Türkiye iktisadının son beş yılda salgına ve döviz krizlerine karşın yıllık yüzde 4’lük bir ortalamayla büyüdüğünü söyleyen iktisatçı Prof. Dr. Korkut Boratav, “Eğer bu kadar büyüdüyse sokaklar niye yansılarla doldu? Neden emekçiler sokaklara indi. Bu tempoda bir büyümeye refakat eden mutlak fakirleşme, gelirleri aşan enflasyon, işsizlik, istihdamdan kopma, fiyat hissesindeki erime, diplomalı işsizler nasıl açıklanabilir?” diye sordu.
Boratav’ın Cumhuriyet’ten Şehriban Kıraç’a yaptığı açıklamalardan bir kısım şöyle:
Türkiye iktisadını bu noktaya getiren siyasetler neler oldu?
2013’te Fed’in dış dünyaya likidite pompalaması frenlenince Türkiye’nin büyüme ivmesini sürükleyen dış kaynak akımları da yavaşladı. 2016 sonrasında ülke, daima seçim atmosferi içinde yönetildi. İktidar, 2019 lokal seçim mağlubiyetlerinden sonra seçim psikozundan kopmadı. Dış kaynaklardaki sakinliği iç talep pompalamasıyla telafi yoluna gitti. Bunu kamu maliyesi yoluyla değil finansal sistem üzerinden gerçekleştirdi. Merkez Bankası faizinin aşağıya çekilmesi; enflasyonun altında tutulması öncelik kazandı. Buna Saray iktidarının faiz takıntısı diyebiliriz.
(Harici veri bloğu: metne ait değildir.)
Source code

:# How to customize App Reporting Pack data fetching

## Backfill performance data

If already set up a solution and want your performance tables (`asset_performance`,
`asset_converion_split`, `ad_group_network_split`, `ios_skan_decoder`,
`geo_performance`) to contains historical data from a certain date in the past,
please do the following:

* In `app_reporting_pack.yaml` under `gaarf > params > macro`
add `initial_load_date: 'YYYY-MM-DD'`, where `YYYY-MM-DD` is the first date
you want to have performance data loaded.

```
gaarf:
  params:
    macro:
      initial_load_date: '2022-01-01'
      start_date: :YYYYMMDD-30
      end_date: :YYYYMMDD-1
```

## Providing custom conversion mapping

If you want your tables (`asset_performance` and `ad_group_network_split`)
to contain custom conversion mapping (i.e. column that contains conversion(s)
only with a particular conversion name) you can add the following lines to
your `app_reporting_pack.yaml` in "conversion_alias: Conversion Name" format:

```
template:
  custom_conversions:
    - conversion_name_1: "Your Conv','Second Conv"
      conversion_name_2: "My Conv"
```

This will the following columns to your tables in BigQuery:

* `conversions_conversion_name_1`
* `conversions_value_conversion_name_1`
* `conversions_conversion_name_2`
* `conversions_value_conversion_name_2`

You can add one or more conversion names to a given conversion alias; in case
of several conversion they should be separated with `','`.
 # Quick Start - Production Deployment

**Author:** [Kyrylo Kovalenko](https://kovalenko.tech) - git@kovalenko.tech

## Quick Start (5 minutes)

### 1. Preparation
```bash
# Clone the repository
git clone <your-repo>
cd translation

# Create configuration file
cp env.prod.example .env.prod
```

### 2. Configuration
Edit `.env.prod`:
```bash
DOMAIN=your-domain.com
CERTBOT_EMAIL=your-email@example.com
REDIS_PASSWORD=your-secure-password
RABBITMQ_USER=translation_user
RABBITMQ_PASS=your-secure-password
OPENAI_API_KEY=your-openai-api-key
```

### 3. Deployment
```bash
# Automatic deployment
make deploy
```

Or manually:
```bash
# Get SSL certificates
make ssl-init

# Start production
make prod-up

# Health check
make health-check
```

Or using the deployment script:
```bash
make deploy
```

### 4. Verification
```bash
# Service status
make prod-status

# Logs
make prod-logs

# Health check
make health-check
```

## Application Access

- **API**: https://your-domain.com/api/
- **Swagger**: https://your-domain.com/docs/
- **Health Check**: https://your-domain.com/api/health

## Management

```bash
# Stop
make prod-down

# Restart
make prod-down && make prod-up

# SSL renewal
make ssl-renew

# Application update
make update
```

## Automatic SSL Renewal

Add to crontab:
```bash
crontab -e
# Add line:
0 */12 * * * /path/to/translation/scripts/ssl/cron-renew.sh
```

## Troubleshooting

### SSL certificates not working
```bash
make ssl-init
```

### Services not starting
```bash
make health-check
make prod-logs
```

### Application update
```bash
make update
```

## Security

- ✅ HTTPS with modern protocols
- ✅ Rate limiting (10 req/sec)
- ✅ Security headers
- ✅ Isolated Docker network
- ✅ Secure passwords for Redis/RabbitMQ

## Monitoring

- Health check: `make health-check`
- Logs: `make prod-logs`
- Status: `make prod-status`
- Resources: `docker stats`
Öte yandan düşük faizli kredi genişlemesinin iktisadın daralmasını frenlediği de doğrudur. Türkiye iktisadı 2021’de yüzde 11 büyüdü. Buna nazaran 2016-2021 ortasında Türkiye yüzde 4’e yakın bir tempoyla büyümüştür. Öte yandan dış açıkların artması ekonomiyi üç döviz krizine de sürükledi. Ağustos 2018 ve Kasım 2020 döviz krizlerini Merkez Bankası (TCMB) siyaset faizlerini sıçratarak durdurdu. Bu ayarlamaları kademeli faiz indirimleri izledi. 2021 Eylül-Aralık periyodunda dört ay peş peşe indirilen siyaset faizleri sonunda patlak veren döviz krizi çok sert oldu. Saray’da birileri algıladı ki faiz takıntısı sürdükçe seçim kazanılamaz. Zira seçim konjonktürü yaklaşmıştır. Siyaset faizini bir sefer daha sıçratarak bu krizi geçiştirmek risklidir.
Yani erken seçim iktidarın gündeminde?
Bir yıllık bir seçim takvimi gündemdedir. Aralıkta dövizdeki sıçrama ve enflasyonun tetiklenmesi çok sert oldu. Anlaşılan, Saray’da siyasal öncelik ağır basmıştır. Tekrar siyaset faizini yükseltme dışında döviz krizini geçiştirecek bir sistem arandı. Tahlil, kur muhafazalı mevduat (KKM) oldu. Bu düzenleme yalnızca kısa devir için tasarlandı. Seçim takvimiyle sonlu; yani “atı alıp Üsküdar’ı geçinceye” kadar…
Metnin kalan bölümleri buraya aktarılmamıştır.